(Data entries)

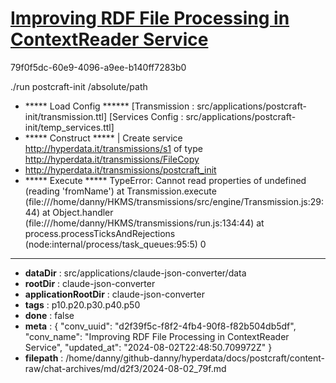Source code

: # [Improving RDF File Processing in ContextReader Service](https://claude.ai/chat/d2f39f5c-f8f2-4fb4-90f8-f82b504db5df)

79f0f5dc-60e9-4096-a9ee-b140ff7283b0

./run postcraft-init /absolute/path
+ ***** Load Config ******
[Transmission : src/applications/postcraft-init/transmission.ttl]
[Services Config : src/applications/postcraft-init/temp_services.ttl]
+ ***** Construct *****
| Create service <http://hyperdata.it/transmissions/s1> of type <http://hyperdata.it/transmissions/FileCopy>
+ http://hyperdata.it/transmissions/postcraft_init
+ ***** Execute *****
TypeError: Cannot read properties of undefined (reading 'fromName')
    at Transmission.execute (file:///home/danny/HKMS/transmissions/src/engine/Transmission.js:29:44)
    at Object.handler (file:///home/danny/HKMS/transmissions/run.js:134:44)
    at process.processTicksAndRejections (node:internal/process/task_queues:95:5)
0

---

* **dataDir** : src/applications/claude-json-converter/data
* **rootDir** : claude-json-converter
* **applicationRootDir** : claude-json-converter
* **tags** : p10.p20.p30.p40.p50
* **done** : false
* **meta** : {
  "conv_uuid": "d2f39f5c-f8f2-4fb4-90f8-f82b504db5df",
  "conv_name": "Improving RDF File Processing in ContextReader Service",
  "updated_at": "2024-08-02T22:48:50.709972Z"
}
* **filepath** : /home/danny/github-danny/hyperdata/docs/postcraft/content-raw/chat-archives/md/d2f3/2024-08-02_79f.md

▶ Exercise requirements
Could you set down every record above exactly as written, leaving out the pictures?

▶ Written solution
Source code

: # [Improving RDF File Processing in ContextReader Service](https://claude.ai/chat/d2f39f5c-f8f2-4fb4-90f8-f82b504db5df)

79f0f5dc-60e9-4096-a9ee-b140ff7283b0

./run postcraft-init /absolute/path
+ ***** Load Config ******
[Transmission : src/applications/postcraft-init/transmission.ttl]
[Services Config : src/applications/postcraft-init/temp_services.ttl]
+ ***** Construct *****
| Create service <http://hyperdata.it/transmissions/s1> of type <http://hyperdata.it/transmissions/FileCopy>
+ http://hyperdata.it/transmissions/postcraft_init
+ ***** Execute *****
TypeError: Cannot read properties of undefined (reading 'fromName')
    at Transmission.execute (file:///home/danny/HKMS/transmissions/src/engine/Transmission.js:29:44)
    at Object.handler (file:///home/danny/HKMS/transmissions/run.js:134:44)
    at process.processTicksAndRejections (node:internal/process/task_queues:95:5)
0

---

* **dataDir** : src/applications/claude-json-converter/data
* **rootDir** : claude-json-converter
* **applicationRootDir** : claude-json-converter
* **tags** : p10.p20.p30.p40.p50
* **done** : false
* **meta** : {
  "conv_uuid": "d2f39f5c-f8f2-4fb4-90f8-f82b504db5df",
  "conv_name": "Improving RDF File Processing in ContextReader Service",
  "updated_at": "2024-08-02T22:48:50.709972Z"
}
* **filepath** : /home/danny/github-danny/hyperdata/docs/postcraft/content-raw/chat-archives/md/d2f3/2024-08-02_79f.md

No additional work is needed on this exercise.